→ Work to be completed
Pictures aside, repeat every record below exactly.

→ Data to use
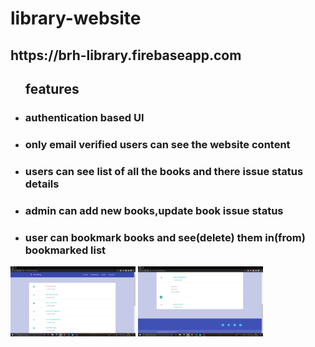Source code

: # library-website

<h2>https://brh-library.firebaseapp.com</h2>
<ul><h2>features</h2>
  <li><h3>authentication based UI</h3></li>
  <li><h3>only email verified users can see the website content</h3></li>
  <li><h3>users can see list of all the books and there issue status details</h3></li>
  <li><h3>admin can add new books,update book issue status</h3></li>
  <li><h3>user can bookmark books and see(delete) them in(from) bookmarked list</h3></li>
</ul>


<img src="images/Screenshot%20(96).png" width="200">
<img src="images/Screenshot%20(103).png" width="200">
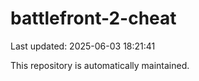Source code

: # battlefront-2-cheat

Last updated: 2025-06-03 18:21:41

This repository is automatically maintained.
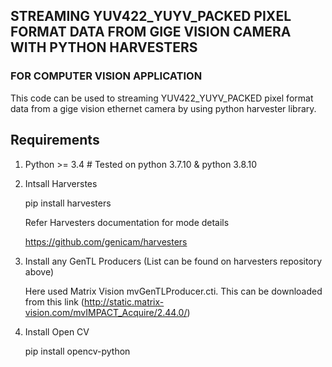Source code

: ## STREAMING YUV422_YUYV_PACKED PIXEL FORMAT DATA FROM GIGE VISION CAMERA WITH  PYTHON HARVESTERS

### FOR COMPUTER VISION APPLICATION

This code can be used to streaming YUV422_YUYV_PACKED pixel format data from a gige vision ethernet camera by using python harvester library.

## Requirements

1. Python >= 3.4  # Tested on python 3.7.10 & python 3.8.10

2. Intsall Harverstes 

   pip install harvesters

   Refer Harvesters documentation for mode details

   https://github.com/genicam/harvesters

3. Install any GenTL Producers (List can be found on harvesters repository above)

   Here used Matrix Vision mvGenTLProducer.cti. This can be downloaded from this link (http://static.matrix-vision.com/mvIMPACT_Acquire/2.44.0/)

4. Install Open CV

   pip install opencv-python

    

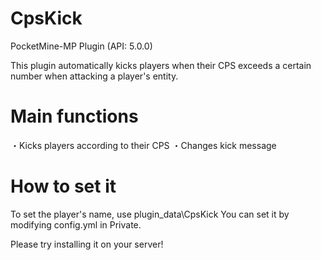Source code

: # CpsKick
PocketMine-MP Plugin (API: 5.0.0)

This plugin automatically kicks players when their CPS exceeds a certain number when attacking a player's entity.

# Main functions
・Kicks players according to their CPS
・Changes kick message

# How to set it
To set the player's name, use plugin_data\CpsKick
You can set it by modifying config.yml in Private.

Please try installing it on your server!

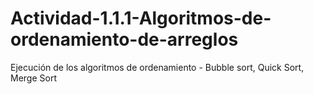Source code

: # Actividad-1.1.1-Algoritmos-de-ordenamiento-de-arreglos
Ejecución de los algoritmos de ordenamiento - Bubble sort, Quick Sort, Merge Sort
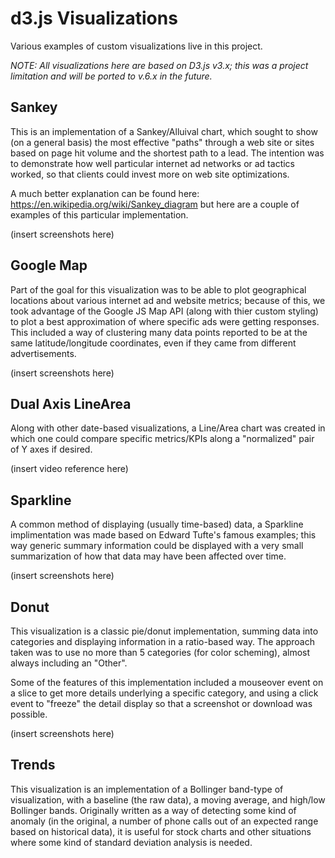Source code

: # d3.js Visualizations
Various examples of custom visualizations live in this project.

_NOTE: All visualizations here are based on D3.js v3.x; this was a project limitation and will be ported to v.6.x
in the future._

## Sankey
This is an implementation of a Sankey/Alluival chart, which sought to show (on a general basis) the most effective
"paths" through a web site or sites based on page hit volume and the shortest path to a lead. The intention was to
demonstrate how well particular internet ad networks or ad tactics worked, so that clients could invest more on
web site optimizations.

A much better explanation can be found here: https://en.wikipedia.org/wiki/Sankey_diagram but here are a couple of
examples of this particular implementation.

(insert screenshots here)

## Google Map
Part of the goal for this visualization was to be able to plot geographical locations about various internet ad and website
metrics; because of this, we took advantage of the Google JS Map API (along with thier custom styling) to plot a best approximation
of where specific ads were getting responses. This included a way of clustering many data points reported to be at the same
latitude/longitude coordinates, even if they came from different advertisements.

(insert screenshots here)

## Dual Axis LineArea
Along with other date-based visualizations, a Line/Area chart was created in which one could compare specific metrics/KPIs along
a "normalized" pair of Y axes if desired.

(insert video reference here)

## Sparkline
A common method of displaying (usually time-based) data, a Sparkline implimentation was made based on Edward Tufte's famous
examples; this way generic summary information could be displayed with a very small summarization of how that data may have
been affected over time.

(insert screenshots here)

## Donut
This visualization is a classic pie/donut implementation, summing data into categories and displaying information in a
ratio-based way. The approach taken was to use no more than 5 categories (for color scheming), almost always including
an "Other".

Some of the features of this implementation included a mouseover event on a slice to get more details underlying a
specific category, and using a click event to "freeze" the detail display so that a screenshot or download was possible.

(insert screenshots here)

## Trends
This visualization is an implementation of a Bollinger band-type of visualization, with a baseline (the raw data), a
moving average, and high/low Bollinger bands. Originally written as a way of detecting some kind of anomaly (in the
original, a number of phone calls out of an expected range based on historical data), it is useful for stock charts
and other situations where some kind of standard deviation analysis is needed.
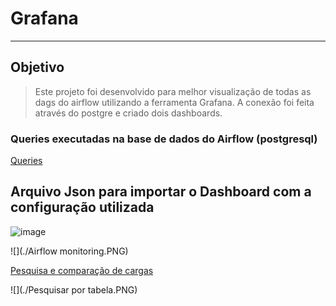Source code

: # Grafana
----
## Objetivo

> Este projeto foi desenvolvido para melhor visualização de todas as dags do airflow utilizando a ferramenta Grafana. A conexão foi feita através do postgre e criado dois dashboards.

### Queries executadas na base de dados do Airflow (postgresql)

[Queries](<./Airflow_Grafana_Queries.sql>)


## Arquivo Json para importar o Dashboard com a configuração utilizada

![image](https://raw.githubusercontent.com/lopesdiego12/Grafana/blob/master/Airflow%20monitoring.PNG)

 ![](./Airflow monitoring.PNG)

[Pesquisa e comparação de cargas](<./Pesquisar por Tabela-1588283953620.json>)

 ![](./Pesquisar por tabela.PNG)
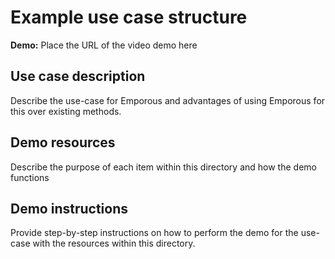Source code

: # Example use case structure

**Demo:** Place the URL of the video demo here

## Use case description
Describe the use-case for Emporous and advantages of using Emporous for this over existing methods. 

## Demo resources
Describe the purpose of each item within this directory and how the demo functions

## Demo instructions
Provide step-by-step instructions on how to perform the demo for the use-case with the resources within this directory.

→ Answer to the exercise
Source code

: # library-website

<h2>https://brh-library.firebaseapp.com</h2>
<ul><h2>features</h2>
  <li><h3>authentication based UI</h3></li>
  <li><h3>only email verified users can see the website content</h3></li>
  <li><h3>users can see list of all the books and there issue status details</h3></li>
  <li><h3>admin can add new books,update book issue status</h3></li>
  <li><h3>user can bookmark books and see(delete) them in(from) bookmarked list</h3></li>
</ul>


<img src="images/Screenshot%20(96).png" width="200">
<img src="images/Screenshot%20(103).png" width="200">
Source code

: # battlefront-2-cheat

Last updated: 2025-06-03 18:21:41

This repository is automatically maintained.
Source code

: ## STREAMING YUV422_YUYV_PACKED PIXEL FORMAT DATA FROM GIGE VISION CAMERA WITH  PYTHON HARVESTERS

### FOR COMPUTER VISION APPLICATION

This code can be used to streaming YUV422_YUYV_PACKED pixel format data from a gige vision ethernet camera by using python harvester library.

## Requirements

1. Python >= 3.4  # Tested on python 3.7.10 & python 3.8.10

2. Intsall Harverstes 

   pip install harvesters

   Refer Harvesters documentation for mode details

   https://github.com/genicam/harvesters

3. Install any GenTL Producers (List can be found on harvesters repository above)

   Here used Matrix Vision mvGenTLProducer.cti. This can be downloaded from this link (http://static.matrix-vision.com/mvIMPACT_Acquire/2.44.0/)

4. Install Open CV

   pip install opencv-python

    

Source code

: # CpsKick
PocketMine-MP Plugin (API: 5.0.0)

This plugin automatically kicks players when their CPS exceeds a certain number when attacking a player's entity.

# Main functions
・Kicks players according to their CPS
・Changes kick message

# How to set it
To set the player's name, use plugin_data\CpsKick
You can set it by modifying config.yml in Private.

Please try installing it on your server!

Source code

: # Actividad-1.1.1-Algoritmos-de-ordenamiento-de-arreglos
Ejecución de los algoritmos de ordenamiento - Bubble sort, Quick Sort, Merge Sort
Source code

: # d3.js Visualizations
Various examples of custom visualizations live in this project.

_NOTE: All visualizations here are based on D3.js v3.x; this was a project limitation and will be ported to v.6.x
in the future._

## Sankey
This is an implementation of a Sankey/Alluival chart, which sought to show (on a general basis) the most effective
"paths" through a web site or sites based on page hit volume and the shortest path to a lead. The intention was to
demonstrate how well particular internet ad networks or ad tactics worked, so that clients could invest more on
web site optimizations.

A much better explanation can be found here: https://en.wikipedia.org/wiki/Sankey_diagram but here are a couple of
examples of this particular implementation.

(insert screenshots here)

## Google Map
Part of the goal for this visualization was to be able to plot geographical locations about various internet ad and website
metrics; because of this, we took advantage of the Google JS Map API (along with thier custom styling) to plot a best approximation
of where specific ads were getting responses. This included a way of clustering many data points reported to be at the same
latitude/longitude coordinates, even if they came from different advertisements.

(insert screenshots here)

## Dual Axis LineArea
Along with other date-based visualizations, a Line/Area chart was created in which one could compare specific metrics/KPIs along
a "normalized" pair of Y axes if desired.

(insert video reference here)

## Sparkline
A common method of displaying (usually time-based) data, a Sparkline implimentation was made based on Edward Tufte's famous
examples; this way generic summary information could be displayed with a very small summarization of how that data may have
been affected over time.

(insert screenshots here)

## Donut
This visualization is a classic pie/donut implementation, summing data into categories and displaying information in a
ratio-based way. The approach taken was to use no more than 5 categories (for color scheming), almost always including
an "Other".

Some of the features of this implementation included a mouseover event on a slice to get more details underlying a
specific category, and using a click event to "freeze" the detail display so that a screenshot or download was possible.

(insert screenshots here)

## Trends
This visualization is an implementation of a Bollinger band-type of visualization, with a baseline (the raw data), a
moving average, and high/low Bollinger bands. Originally written as a way of detecting some kind of anomaly (in the
original, a number of phone calls out of an expected range based on historical data), it is useful for stock charts
and other situations where some kind of standard deviation analysis is needed.
Source code

: # Grafana
----
## Objetivo

> Este projeto foi desenvolvido para melhor visualização de todas as dags do airflow utilizando a ferramenta Grafana. A conexão foi feita através do postgre e criado dois dashboards.

### Queries executadas na base de dados do Airflow (postgresql)

[Queries](<./Airflow_Grafana_Queries.sql>)


## Arquivo Json para importar o Dashboard com a configuração utilizada

![image](https://raw.githubusercontent.com/lopesdiego12/Grafana/blob/master/Airflow%20monitoring.PNG)

 ![](./Airflow monitoring.PNG)

[Pesquisa e comparação de cargas](<./Pesquisar por Tabela-1588283953620.json>)

 ![](./Pesquisar por tabela.PNG)
Source code

: # Example use case structure

**Demo:** Place the URL of the video demo here

## Use case description
Describe the use-case for Emporous and advantages of using Emporous for this over existing methods. 

## Demo resources
Describe the purpose of each item within this directory and how the demo functions

## Demo instructions
Provide step-by-step instructions on how to perform the demo for the use-case with the resources within this directory.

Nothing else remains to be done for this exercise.